LPA Boyles and Administrator toured facility together to ensure health and safety of residents in care. Areas toured include but are not limited to: common areas, resident bedrooms, garage, backyard, shed, and common restrooms. LPA observed the facility to be clean, in good repair and odor-free. In the areas toured no immediate health, safety, or personal rights violations were observed.

LPA observed each bathroom to have the necessary grab bars, non-skid flooring or shower chair, paper towels, trash can with lids and 20-second hand-washing poster. LPA observed all bedrooms to have the required furnishings, lights and windows with screens. LPA observed medications, chemical toxins and knives to be locked and inaccessible to residents.
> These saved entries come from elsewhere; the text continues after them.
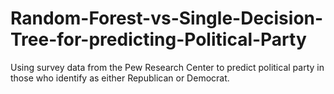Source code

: # Random-Forest-vs-Single-Decision-Tree-for-predicting-Political-Party

Using survey data from the Pew Research Center to predict political party in those who identify as either Republican or Democrat. 
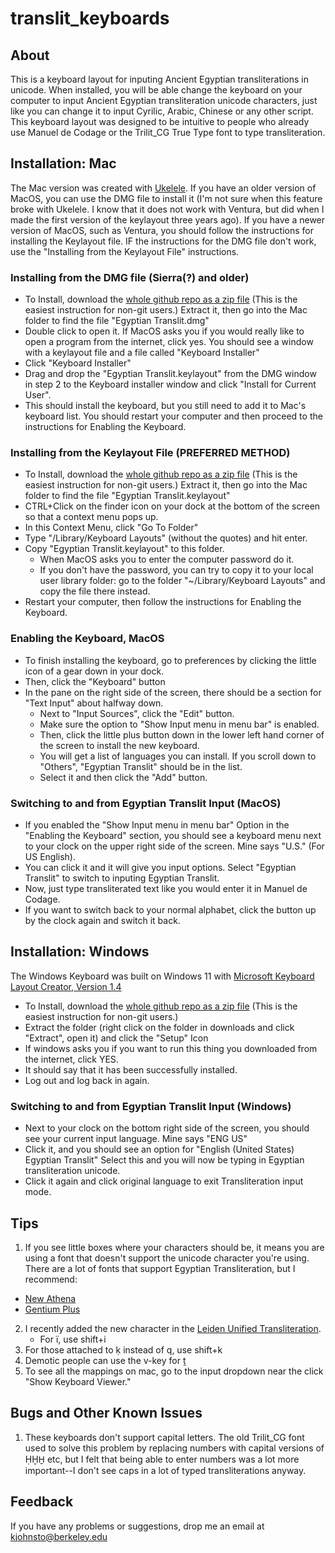 # translit_keyboards
## About 
This is a keyboard layout for inputing Ancient Egyptian transliterations in unicode.
When installed, you will be able change the keyboard on your computer to input Ancient Egyptian transliteration unicode characters, just like you can change it to input Cyrilic, Arabic, Chinese or any other script.  This keyboard layout was designed to be intuitive to people who already use Manuel de Codage or the Trilit_CG True Type font to type transliteration.

## Installation: Mac
The Mac version was created with [Ukelele](https://software.sil.org/ukelele/). If you have an older version of MacOS, you can use the DMG file to install it (I'm not sure when this feature broke with Ukelele. I know that it does not work with Ventura, but did when I made the first version of the keylayout three years ago). If you have a newer version of MacOS, such as Ventura, you should follow the instructions for installing the Keylayout file. IF the instructions for the DMG file don't work, use the "Installing from the Keylayout File" instructions.
### Installing from the DMG file (Sierra(?) and older)
* To Install, download the [whole github repo as a zip file](https://github.com/nanythemummy/translit_keyboards/archive/refs/heads/main.zip)  (This is the easiest instruction for non-git users.) Extract it, then go into the Mac folder to find the file "Egyptian Translit.dmg"
* Double click to open it. If MacOS asks you if you would really like to open a program from the internet, click yes. You should see a window with a keylayout file and a file called "Keyboard Installer"
* Click "Keyboard Installer"
* Drag and drop the "Egyptian Translit.keylayout" from the DMG window in step 2 to the Keyboard installer window and click "Install for Current User".
* This should install the keyboard, but you still need to add it to Mac's keyboard list. You should restart your computer and then proceed to the instructions for Enabling the Keyboard.

### Installing from the Keylayout File (PREFERRED METHOD)
* To Install, download the [whole github repo as a zip file](https://github.com/nanythemummy/translit_keyboards/archive/refs/heads/main.zip)  (This is the easiest instruction for non-git users.) Extract it, then go into the Mac folder to find the file "Egyptian Translit.keylayout"
* CTRL+Click on the finder icon on your dock at the bottom of the screen so that a context menu pops up.
* In this Context Menu, click "Go To Folder"
* Type "/Library/Keyboard Layouts" (without the quotes) and hit enter.
* Copy "Egyptian Translit.keylayout" to this folder.
  * When MacOS asks you to enter the computer password do it.
  * If you don't have the password, you can try to copy it to your local user library folder: go to the folder "~/Library/Keyboard Layouts" and copy the file there instead. 
*  Restart your computer, then follow the instructions for Enabling the Keyboard.

### Enabling the Keyboard, MacOS
* To finish installing the keyboard, go to preferences by clicking the little icon of a gear down in your dock.
* Then, click the "Keyboard" button
* In the pane on the right side of the screen, there should be a section  for "Text Input" about halfway down.
    * Next to "Input Sources", click the "Edit" button.
    * Make sure the option to "Show Input menu in menu bar" is enabled.
    * Then, click the little plus button down in the lower left hand corner of the screen to install the new keyboard.
    * You will get a list of languages you can install. If you scroll down to "Others", "Egyptian Translit" should be in the list.
    * Select it and then click the "Add" button.

### Switching to and from Egyptian Translit Input (MacOS)
* If you enabled the "Show Input menu in menu bar" Option in the "Enabling the Keyboard" section, you should see a keyboard menu next to your clock on the upper right side of the screen. Mine says "U.S." (For US English).
* You can click it and it will give you input options. Select "Egyptian Translit" to switch to inputing Egyptian Translit.
* Now, just type transliterated text like you would enter it in Manuel de Codage.
* If you want to switch back to your normal alphabet, click the button up by the clock again and switch it back.
## Installation: Windows
The Windows Keyboard was built on Windows 11 with [Microsoft Keyboard Layout Creator, Version 1.4](https://www.microsoft.com/en-us/download/details.aspx?id=102134)
* To Install, download the [whole github repo as a zip file](https://github.com/nanythemummy/translit_keyboards/archive/refs/heads/main.zip)  (This is the easiest instruction for non-git users.)
* Extract the folder (right click on the folder in downloads and click "Extract", open it) and click the "Setup" Icon
* If windows asks you if you want to run this thing you downloaded from the internet, click YES.
* It should say that it has been successfully installed.
* Log out and log back in again.

### Switching to and from Egyptian Translit Input (Windows)
* Next to your clock on the bottom right side of the screen, you should see your current input language. Mine says "ENG US"
* Click it, and you should see an option for "English (United States) Egyptian Translit" Select this and you will now be typing in Egyptian transliteration unicode.
* Click it again and click original language to exit Transliteration input mode.
  
## Tips
1. If you see little boxes where your characters should be, it means you are using a font that doesn't support the unicode character you're using. There are a lot of fonts that support Egyptian Transliteration, but I recommend:
* [New Athena](https://classicalstudies.org/publications-and-research/nau-download)
* [Gentium Plus](https://software.sil.org/gentium/)

2. I recently added the new character in the [Leiden Unified Transliteration](https://ice2023.com/en/news/lut).
   * For ï, use shift+i
3. For those attached to ḳ instead of q, use shift+k
4. Demotic people can use the v-key for ṱ
5. To see all the mappings on mac, go to the input dropdown near the click "Show Keyboard Viewer."

## Bugs and Other Known Issues
1. These keyboards don't support capital letters. The old Trilit_CG font used to solve this problem by replacing numbers with capital versions of ḤḪH̱ etc, but I felt that being able to enter numbers was a lot more important--I don't see caps in a lot of typed transliterations anyway.
   
## Feedback
If you have any problems or suggestions, drop me an email at kjohnsto@berkeley.edu

  






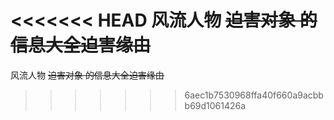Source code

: <<<<<<< HEAD
风流人物 <del>迫害对象<del/> 的信息大全~~迫害缘由~~
=======
风流人物 <del>迫害对象<del/> 的信息大全~~迫害缘由~~
>>>>>>> 6aec1b7530968ffa40f660a9acbbb69d1061426a
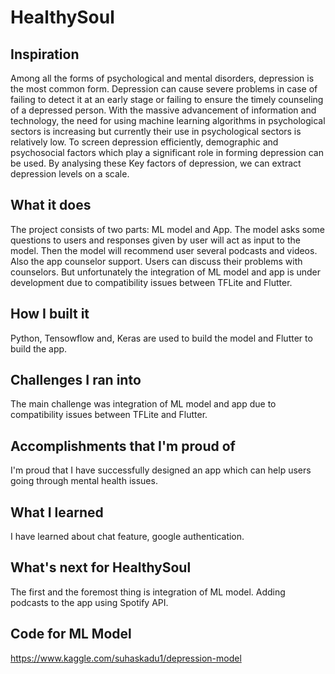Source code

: # HealthySoul

## Inspiration

Among all the forms of psychological and mental disorders, depression is the most common form. Depression can cause severe problems in case of failing to detect it at an early stage or failing to ensure the timely counseling of a depressed person. With the massive advancement of information and technology, the need for using machine learning algorithms in psychological sectors is increasing but currently their use in psychological sectors is relatively low. To screen depression efficiently, demographic and psychosocial factors which play a significant role in forming depression can be used. By analysing these Key factors of depression, we can extract depression levels on a scale.


## What it does

The project consists of two parts: ML model and App. The model asks some questions to users and responses given by user will act as input to the model. Then the model will recommend user several podcasts and videos. Also the app counselor support. Users can discuss their problems with counselors. But unfortunately the integration of ML model and app is under development due to compatibility issues between TFLite and Flutter.

## How I built it

Python, Tensowflow and, Keras are used to build the model and Flutter to build the app. 

## Challenges I ran into

The main challenge was integration of ML model and app due to compatibility issues between TFLite and Flutter. 

## Accomplishments that I'm proud of

I'm proud that I have successfully designed an app which can help users going through mental health issues.

## What I learned

I have learned about chat feature, google authentication. 

## What's next for HealthySoul

The first and the foremost thing is integration of ML model. Adding podcasts to the app using Spotify API.

## Code for ML Model
https://www.kaggle.com/suhaskadu1/depression-model 



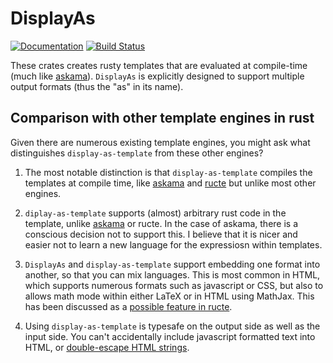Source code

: # DisplayAs

[![Documentation](https://docs.rs/display-as/badge.svg)](https://docs.rs/display-as)
[![Build Status](https://travis-ci.org/droundy/display-as.svg?branch=master)](https://travis-ci.org/droundy/display-as)

These crates creates rusty templates that are evaluated at
compile-time (much like [askama](https://docs.rs/askama)).
`DisplayAs` is explicitly designed to support multiple output formats
(thus the "as" in its name).

## Comparison with other template engines in rust

Given there are numerous existing template engines, you might ask what
distinguishes `display-as-template` from these other engines?

1. The most notable distinction is that `display-as-template`
   compiles the templates at compile time, like
   [askama](https://docs.rs/askama) and
   [ructe](https://crates.io/crates/ructe) but unlike most other
   engines.

2. `diplay-as-template` supports (almost) arbitrary rust code in the
   template, unlike [askama](https://github.com/djc/askama/issues/95)
   or ructe.  In the case of askama, there is a conscious decision not
   to support this.  I believe that it is nicer and easier not to
   learn a new language for the expressiosn within templates.

3. `DisplayAs` and `display-as-template` support embedding one format
   into another, so that you can mix languages.  This is most common
   in HTML, which supports numerous formats such as javascript or CSS,
   but also to allows math mode within either LaTeX or in HTML using
   MathJax.  This has been discussed as a
   [possible feature in ructe](https://github.com/kaj/ructe/issues/1).

4. Using `display-as-template` is typesafe on the output side as well
   as the input side.  You can't accidentally include javascript
   formatted text into HTML, or
   [double-escape HTML strings](https://github.com/djc/askama/issues/108).
   
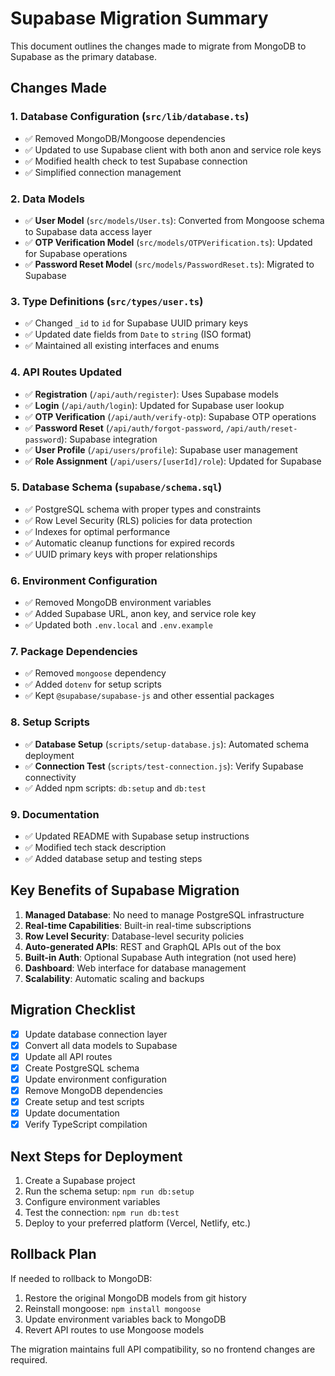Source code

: # Supabase Migration Summary

This document outlines the changes made to migrate from MongoDB to Supabase as the primary database.

## Changes Made

### 1. Database Configuration (`src/lib/database.ts`)
- ✅ Removed MongoDB/Mongoose dependencies
- ✅ Updated to use Supabase client with both anon and service role keys
- ✅ Modified health check to test Supabase connection
- ✅ Simplified connection management

### 2. Data Models
- ✅ **User Model** (`src/models/User.ts`): Converted from Mongoose schema to Supabase data access layer
- ✅ **OTP Verification Model** (`src/models/OTPVerification.ts`): Updated for Supabase operations
- ✅ **Password Reset Model** (`src/models/PasswordReset.ts`): Migrated to Supabase

### 3. Type Definitions (`src/types/user.ts`)
- ✅ Changed `_id` to `id` for Supabase UUID primary keys
- ✅ Updated date fields from `Date` to `string` (ISO format)
- ✅ Maintained all existing interfaces and enums

### 4. API Routes Updated
- ✅ **Registration** (`/api/auth/register`): Uses Supabase models
- ✅ **Login** (`/api/auth/login`): Updated for Supabase user lookup
- ✅ **OTP Verification** (`/api/auth/verify-otp`): Supabase OTP operations
- ✅ **Password Reset** (`/api/auth/forgot-password`, `/api/auth/reset-password`): Supabase integration
- ✅ **User Profile** (`/api/users/profile`): Supabase user management
- ✅ **Role Assignment** (`/api/users/[userId]/role`): Updated for Supabase

### 5. Database Schema (`supabase/schema.sql`)
- ✅ PostgreSQL schema with proper types and constraints
- ✅ Row Level Security (RLS) policies for data protection
- ✅ Indexes for optimal performance
- ✅ Automatic cleanup functions for expired records
- ✅ UUID primary keys with proper relationships

### 6. Environment Configuration
- ✅ Removed MongoDB environment variables
- ✅ Added Supabase URL, anon key, and service role key
- ✅ Updated both `.env.local` and `.env.example`

### 7. Package Dependencies
- ✅ Removed `mongoose` dependency
- ✅ Added `dotenv` for setup scripts
- ✅ Kept `@supabase/supabase-js` and other essential packages

### 8. Setup Scripts
- ✅ **Database Setup** (`scripts/setup-database.js`): Automated schema deployment
- ✅ **Connection Test** (`scripts/test-connection.js`): Verify Supabase connectivity
- ✅ Added npm scripts: `db:setup` and `db:test`

### 9. Documentation
- ✅ Updated README with Supabase setup instructions
- ✅ Modified tech stack description
- ✅ Added database setup and testing steps

## Key Benefits of Supabase Migration

1. **Managed Database**: No need to manage PostgreSQL infrastructure
2. **Real-time Capabilities**: Built-in real-time subscriptions
3. **Row Level Security**: Database-level security policies
4. **Auto-generated APIs**: REST and GraphQL APIs out of the box
5. **Built-in Auth**: Optional Supabase Auth integration (not used here)
6. **Dashboard**: Web interface for database management
7. **Scalability**: Automatic scaling and backups

## Migration Checklist

- [x] Update database connection layer
- [x] Convert all data models to Supabase
- [x] Update all API routes
- [x] Create PostgreSQL schema
- [x] Update environment configuration
- [x] Remove MongoDB dependencies
- [x] Create setup and test scripts
- [x] Update documentation
- [x] Verify TypeScript compilation

## Next Steps for Deployment

1. Create a Supabase project
2. Run the schema setup: `npm run db:setup`
3. Configure environment variables
4. Test the connection: `npm run db:test`
5. Deploy to your preferred platform (Vercel, Netlify, etc.)

## Rollback Plan

If needed to rollback to MongoDB:
1. Restore the original MongoDB models from git history
2. Reinstall mongoose: `npm install mongoose`
3. Update environment variables back to MongoDB
4. Revert API routes to use Mongoose models

The migration maintains full API compatibility, so no frontend changes are required.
Facility has a 2-day perishable and a 7-day non-perishable amount of food. Hot water temperature was measured within range. LPA observed two (2) fire extinguishers, fire detectors, and carbon monoxide detectors. LPA observed a complete emergency disaster plan which has been practiced and documented several times within the last 12 months.

LPA reviewed a total of four (4) residents' files and four (4) staff files which contained all of the required documentation.

Several topics were discussed.

No deficiencies are being cited as a result of today’s inspection.

Exit interview conducted and copy of report left at the facility.

SUPERVISOR'S NAME: Lauren CrockerTELEPHONE: (916) 261-4966
LICENSING EVALUATOR NAME: Jaynae BoylesTELEPHONE: (916) 208-6251
LICENSING EVALUATOR SIGNATURE:
DATE: 04/09/2024
I acknowledge receipt of this form and understand my licensing appeal rights as explained and received.
FACILITY REPRESENTATIVE SIGNATURE:
DATE: 04/09/2024
This report must be available at Child Care and Group Home facilities for public review for 3 years.